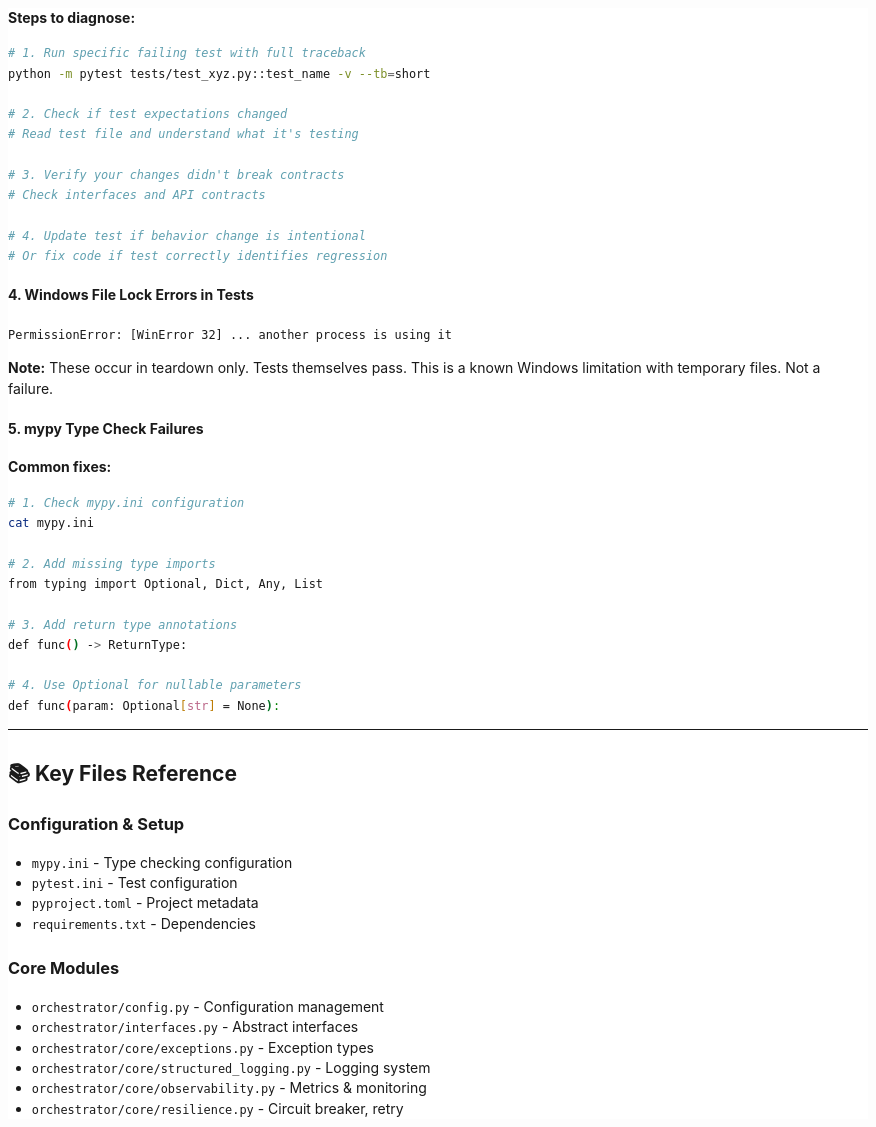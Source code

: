 **Steps to diagnose:**
```bash
# 1. Run specific failing test with full traceback
python -m pytest tests/test_xyz.py::test_name -v --tb=short

# 2. Check if test expectations changed
# Read test file and understand what it's testing

# 3. Verify your changes didn't break contracts
# Check interfaces and API contracts

# 4. Update test if behavior change is intentional
# Or fix code if test correctly identifies regression
```

#### 4. Windows File Lock Errors in Tests
```
PermissionError: [WinError 32] ... another process is using it
```

**Note:** These occur in teardown only. Tests themselves pass. This is a known Windows limitation with temporary files. Not a failure.

#### 5. mypy Type Check Failures

**Common fixes:**
```bash
# 1. Check mypy.ini configuration
cat mypy.ini

# 2. Add missing type imports
from typing import Optional, Dict, Any, List

# 3. Add return type annotations
def func() -> ReturnType:

# 4. Use Optional for nullable parameters
def func(param: Optional[str] = None):
```

---

## 📚 Key Files Reference

### Configuration & Setup
- `mypy.ini` - Type checking configuration
- `pytest.ini` - Test configuration
- `pyproject.toml` - Project metadata
- `requirements.txt` - Dependencies

### Core Modules
- `orchestrator/config.py` - Configuration management
- `orchestrator/interfaces.py` - Abstract interfaces
- `orchestrator/core/exceptions.py` - Exception types
- `orchestrator/core/structured_logging.py` - Logging system
- `orchestrator/core/observability.py` - Metrics & monitoring
- `orchestrator/core/resilience.py` - Circuit breaker, retry
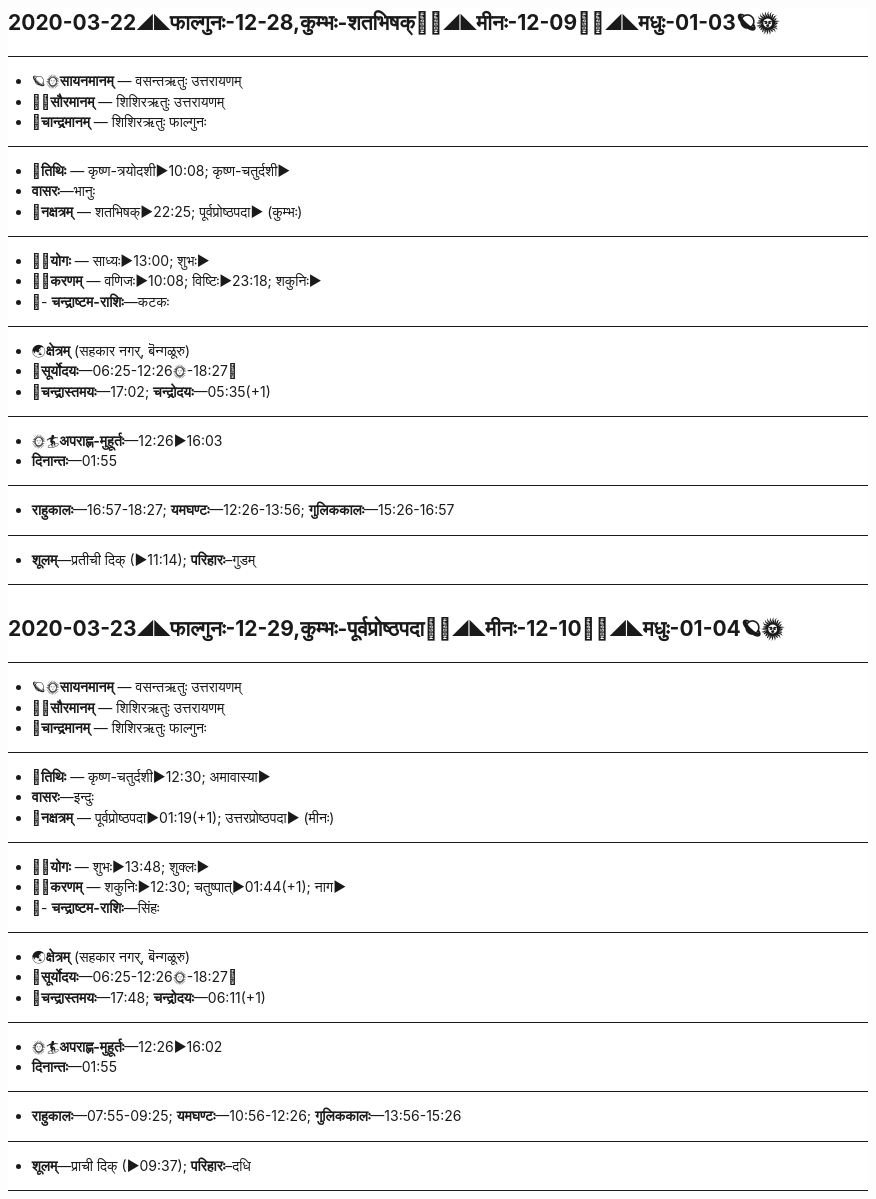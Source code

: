 ## 2020-03-22◢◣फाल्गुनः-12-28,कुम्भः-शतभिषक्🌛🌌◢◣मीनः-12-09🌌🌞◢◣मधुः-01-03🪐🌞
___________________
- 🪐🌞**सायनमानम्** — वसन्तऋतुः उत्तरायणम्
- 🌌🌞**सौरमानम्** — शिशिरऋतुः उत्तरायणम्
- 🌛**चान्द्रमानम्** — शिशिरऋतुः फाल्गुनः
___________________
- 🌛**तिथिः** — कृष्ण-त्रयोदशी►10:08; कृष्ण-चतुर्दशी►  
- **वासरः**—भानुः  
- 🌛**नक्षत्रम्** — शतभिषक्►22:25; पूर्वप्रोष्ठपदा► (कुम्भः)  
___________________
- 🌛🌞**योगः** — साध्यः►13:00; शुभः►  
- 🌛🌞**करणम्** — वणिजः►10:08; विष्टिः►23:18; शकुनिः►  
- 🌛- **चन्द्राष्टम-राशिः**—कटकः  
___________________
- 🌏**क्षेत्रम्** (सहकार नगर्, बॆन्गळूरु)  
- 🌅**सूर्योदयः**—06:25-12:26🌞️-18:27🌇  
- 🌛**चन्द्रास्तमयः**—17:02; **चन्द्रोदयः**—05:35(+1)  
___________________
- 🌞️🏄**अपराह्ण-मुहूर्तः**—12:26►16:03  
- **दिनान्तः**—01:55  
___________________
- **राहुकालः**—16:57-18:27; **यमघण्टः**—12:26-13:56; **गुलिककालः**—15:26-16:57  
___________________
- **शूलम्**—प्रतीची दिक् (►11:14); **परिहारः**–गुडम्  
___________________

## 2020-03-23◢◣फाल्गुनः-12-29,कुम्भः-पूर्वप्रोष्ठपदा🌛🌌◢◣मीनः-12-10🌌🌞◢◣मधुः-01-04🪐🌞
___________________
- 🪐🌞**सायनमानम्** — वसन्तऋतुः उत्तरायणम्
- 🌌🌞**सौरमानम्** — शिशिरऋतुः उत्तरायणम्
- 🌛**चान्द्रमानम्** — शिशिरऋतुः फाल्गुनः
___________________
- 🌛**तिथिः** — कृष्ण-चतुर्दशी►12:30; अमावास्या►  
- **वासरः**—इन्दुः  
- 🌛**नक्षत्रम्** — पूर्वप्रोष्ठपदा►01:19(+1); उत्तरप्रोष्ठपदा► (मीनः)  
___________________
- 🌛🌞**योगः** — शुभः►13:48; शुक्लः►  
- 🌛🌞**करणम्** — शकुनिः►12:30; चतुष्पात्►01:44(+1); नाग►  
- 🌛- **चन्द्राष्टम-राशिः**—सिंहः  
___________________
- 🌏**क्षेत्रम्** (सहकार नगर्, बॆन्गळूरु)  
- 🌅**सूर्योदयः**—06:25-12:26🌞️-18:27🌇  
- 🌛**चन्द्रास्तमयः**—17:48; **चन्द्रोदयः**—06:11(+1)  
___________________
- 🌞️🏄**अपराह्ण-मुहूर्तः**—12:26►16:02  
- **दिनान्तः**—01:55  
___________________
- **राहुकालः**—07:55-09:25; **यमघण्टः**—10:56-12:26; **गुलिककालः**—13:56-15:26  
___________________
- **शूलम्**—प्राची दिक् (►09:37); **परिहारः**–दधि  
___________________
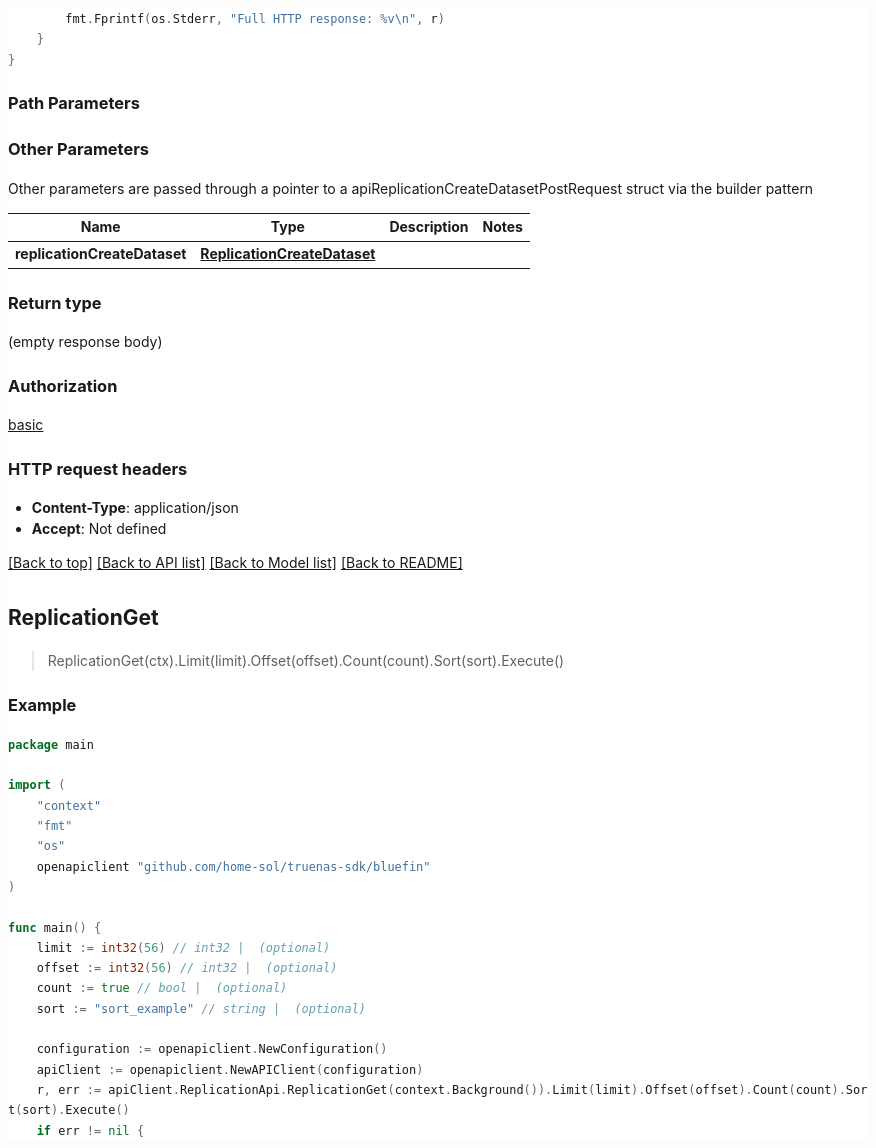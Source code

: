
 ```go
        fmt.Fprintf(os.Stderr, "Full HTTP response: %v\n", r)
    }
}
```

### Path Parameters



### Other Parameters

Other parameters are passed through a pointer to a apiReplicationCreateDatasetPostRequest struct via the builder pattern


Name | Type | Description  | Notes
------------- | ------------- | ------------- | -------------
 **replicationCreateDataset** | [**ReplicationCreateDataset**](ReplicationCreateDataset.md) |  | 

### Return type

 (empty response body)

### Authorization

[basic](../README.md#basic)

### HTTP request headers

- **Content-Type**: application/json
- **Accept**: Not defined

[[Back to top]](#) [[Back to API list]](../README.md#documentation-for-api-endpoints)
[[Back to Model list]](../README.md#documentation-for-models)
[[Back to README]](../README.md)


## ReplicationGet

> ReplicationGet(ctx).Limit(limit).Offset(offset).Count(count).Sort(sort).Execute()





### Example

```go
package main

import (
    "context"
    "fmt"
    "os"
    openapiclient "github.com/home-sol/truenas-sdk/bluefin"
)

func main() {
    limit := int32(56) // int32 |  (optional)
    offset := int32(56) // int32 |  (optional)
    count := true // bool |  (optional)
    sort := "sort_example" // string |  (optional)

    configuration := openapiclient.NewConfiguration()
    apiClient := openapiclient.NewAPIClient(configuration)
    r, err := apiClient.ReplicationApi.ReplicationGet(context.Background()).Limit(limit).Offset(offset).Count(count).Sort(sort).Execute()
    if err != nil {
```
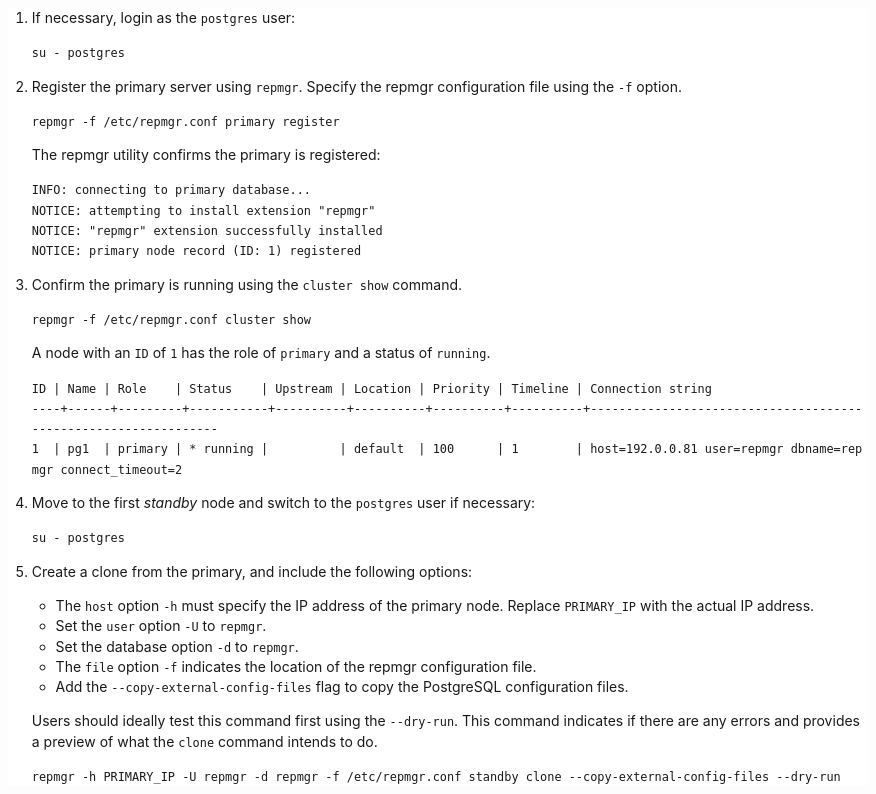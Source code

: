 1.  If necessary, login as the `postgres` user:

    ```command {title="Primary Node as sudo User"}
    su - postgres
    ```

1.  Register the primary server using `repmgr`. Specify the repmgr configuration file using the `-f` option.

    ```command {title="Primary Node as postgres User"}
    repmgr -f /etc/repmgr.conf primary register
    ```

    The repmgr utility confirms the primary is registered:

    ```output
    INFO: connecting to primary database...
    NOTICE: attempting to install extension "repmgr"
    NOTICE: "repmgr" extension successfully installed
    NOTICE: primary node record (ID: 1) registered
    ```

1.  Confirm the primary is running using the `cluster show` command.

    ```command {title="Primary Node as postgres User"}
    repmgr -f /etc/repmgr.conf cluster show
    ```

    A node with an `ID` of `1` has the role of `primary` and a status of `running`.

    ```output
    ID | Name | Role    | Status    | Upstream | Location | Priority | Timeline | Connection string
    ----+------+---------+-----------+----------+----------+----------+----------+----------------------------------------------------------------
    1  | pg1  | primary | * running |          | default  | 100      | 1        | host=192.0.0.81 user=repmgr dbname=repmgr connect_timeout=2
    ```

1.  Move to the first *standby* node and switch to the `postgres` user if necessary:

    ```command {title="Standby Node as sudo User"}
    su - postgres
    ```

1.  Create a clone from the primary, and include the following options:

    - The `host` option `-h` must specify the IP address of the primary node. Replace `PRIMARY_IP` with the actual IP address.
    - Set the `user` option `-U` to `repmgr`.
    - Set the database option `-d` to `repmgr`.
    - The `file` option `-f` indicates the location of the repmgr configuration file.
    - Add the `--copy-external-config-files` flag to copy the PostgreSQL configuration files.

    Users should ideally test this command first using the `--dry-run`. This command indicates if there are any errors and provides a preview of what the `clone` command intends to do.

    ```command {title="Standby Node as postgres User"}
    repmgr -h PRIMARY_IP -U repmgr -d repmgr -f /etc/repmgr.conf standby clone --copy-external-config-files --dry-run
    ```
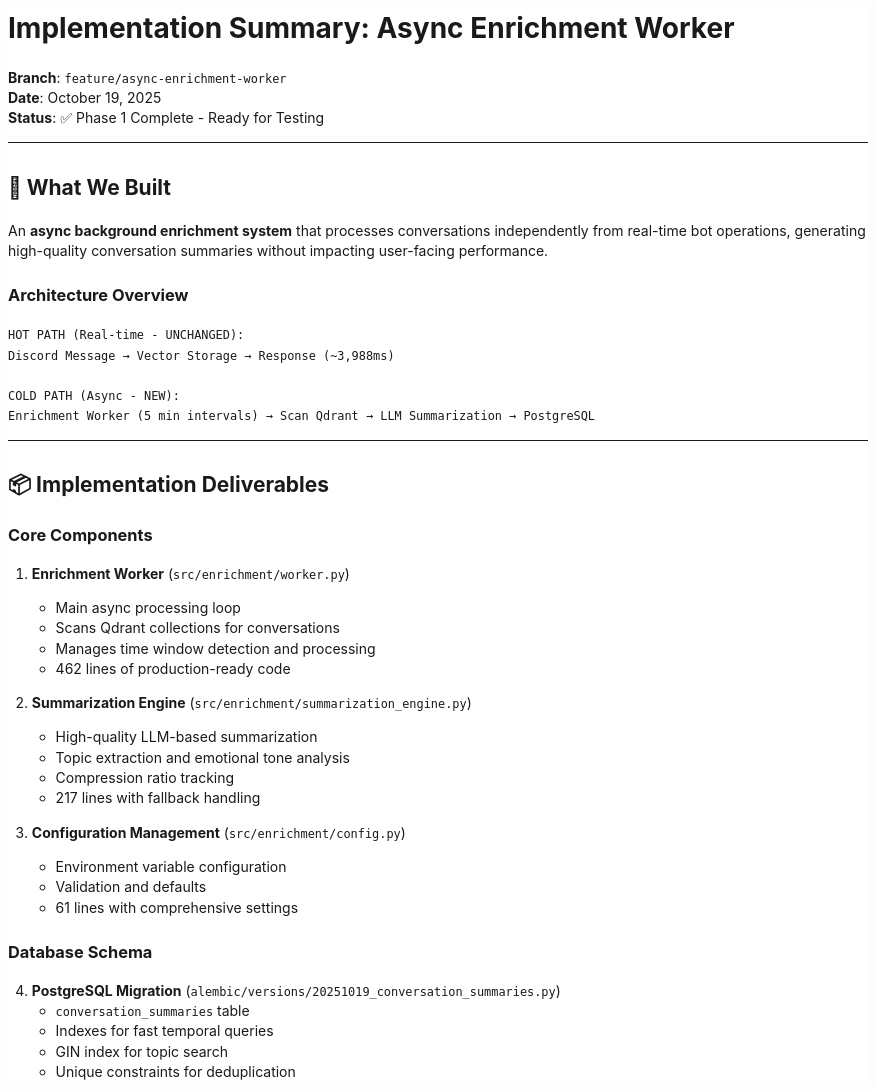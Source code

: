 # Implementation Summary: Async Enrichment Worker

**Branch**: `feature/async-enrichment-worker`  
**Date**: October 19, 2025  
**Status**: ✅ Phase 1 Complete - Ready for Testing

---

## 🎯 What We Built

An **async background enrichment system** that processes conversations independently from real-time bot operations, generating high-quality conversation summaries without impacting user-facing performance.

### Architecture Overview

```
HOT PATH (Real-time - UNCHANGED):
Discord Message → Vector Storage → Response (~3,988ms)

COLD PATH (Async - NEW):
Enrichment Worker (5 min intervals) → Scan Qdrant → LLM Summarization → PostgreSQL
```

---

## 📦 Implementation Deliverables

### Core Components

1. **Enrichment Worker** (`src/enrichment/worker.py`)
   - Main async processing loop
   - Scans Qdrant collections for conversations
   - Manages time window detection and processing
   - 462 lines of production-ready code

2. **Summarization Engine** (`src/enrichment/summarization_engine.py`)
   - High-quality LLM-based summarization
   - Topic extraction and emotional tone analysis
   - Compression ratio tracking
   - 217 lines with fallback handling

3. **Configuration Management** (`src/enrichment/config.py`)
   - Environment variable configuration
   - Validation and defaults
   - 61 lines with comprehensive settings

### Database Schema

4. **PostgreSQL Migration** (`alembic/versions/20251019_conversation_summaries.py`)
   - `conversation_summaries` table
   - Indexes for fast temporal queries
   - GIN index for topic search
   - Unique constraints for deduplication

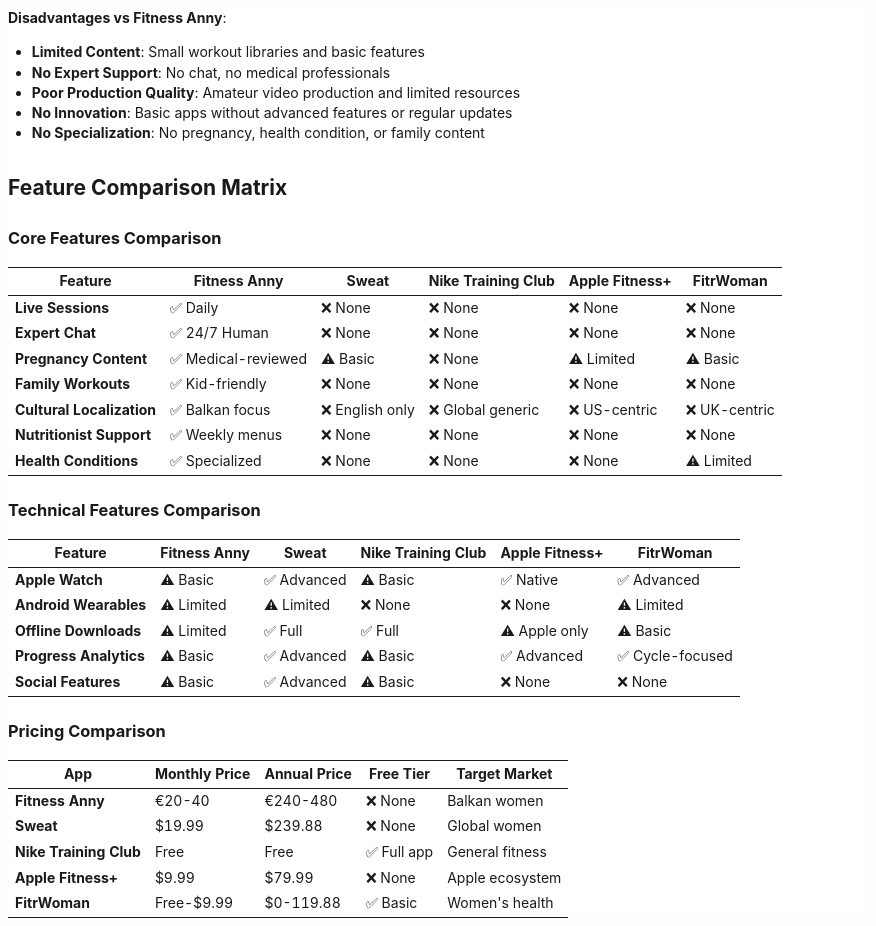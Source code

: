 **Disadvantages vs Fitness Anny**:
- **Limited Content**: Small workout libraries and basic features
- **No Expert Support**: No chat, no medical professionals
- **Poor Production Quality**: Amateur video production and limited resources
- **No Innovation**: Basic apps without advanced features or regular updates
- **No Specialization**: No pregnancy, health condition, or family content

## Feature Comparison Matrix

### Core Features Comparison

| Feature | Fitness Anny | Sweat | Nike Training Club | Apple Fitness+ | FitrWoman |
|---------|--------------|-------|-------------------|----------------|-----------|
| **Live Sessions** | ✅ Daily | ❌ None | ❌ None | ❌ None | ❌ None |
| **Expert Chat** | ✅ 24/7 Human | ❌ None | ❌ None | ❌ None | ❌ None |
| **Pregnancy Content** | ✅ Medical-reviewed | ⚠️ Basic | ❌ None | ⚠️ Limited | ⚠️ Basic |
| **Family Workouts** | ✅ Kid-friendly | ❌ None | ❌ None | ❌ None | ❌ None |
| **Cultural Localization** | ✅ Balkan focus | ❌ English only | ❌ Global generic | ❌ US-centric | ❌ UK-centric |
| **Nutritionist Support** | ✅ Weekly menus | ❌ None | ❌ None | ❌ None | ❌ None |
| **Health Conditions** | ✅ Specialized | ❌ None | ❌ None | ❌ None | ⚠️ Limited |

### Technical Features Comparison

| Feature | Fitness Anny | Sweat | Nike Training Club | Apple Fitness+ | FitrWoman |
|---------|--------------|-------|-------------------|----------------|-----------|
| **Apple Watch** | ⚠️ Basic | ✅ Advanced | ⚠️ Basic | ✅ Native | ✅ Advanced |
| **Android Wearables** | ⚠️ Limited | ⚠️ Limited | ❌ None | ❌ None | ⚠️ Limited |
| **Offline Downloads** | ⚠️ Limited | ✅ Full | ✅ Full | ⚠️ Apple only | ⚠️ Basic |
| **Progress Analytics** | ⚠️ Basic | ✅ Advanced | ⚠️ Basic | ✅ Advanced | ✅ Cycle-focused |
| **Social Features** | ⚠️ Basic | ✅ Advanced | ⚠️ Basic | ❌ None | ❌ None |

### Pricing Comparison

| App | Monthly Price | Annual Price | Free Tier | Target Market |
|-----|---------------|--------------|-----------|---------------|
| **Fitness Anny** | €20-40 | €240-480 | ❌ None | Balkan women |
| **Sweat** | $19.99 | $239.88 | ❌ None | Global women |
| **Nike Training Club** | Free | Free | ✅ Full app | General fitness |
| **Apple Fitness+** | $9.99 | $79.99 | ❌ None | Apple ecosystem |
| **FitrWoman** | Free-$9.99 | $0-119.88 | ✅ Basic | Women's health |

━━━━━━━━━━━━━━━━━━━━

TASK INSTRUCTIONS: Return word for word the lines above from the line with "actual IP address." to the line with "PostgreSQL configuration files.", including both and leaving out all others.

SOLVED EXERCISE:
    - The `host` option `-h` must specify the IP address of the primary node. Replace `PRIMARY_IP` with the actual IP address.
    - Set the `user` option `-U` to `repmgr`.
    - Set the database option `-d` to `repmgr`.
    - The `file` option `-f` indicates the location of the repmgr configuration file.
    - Add the `--copy-external-config-files` flag to copy the PostgreSQL configuration files.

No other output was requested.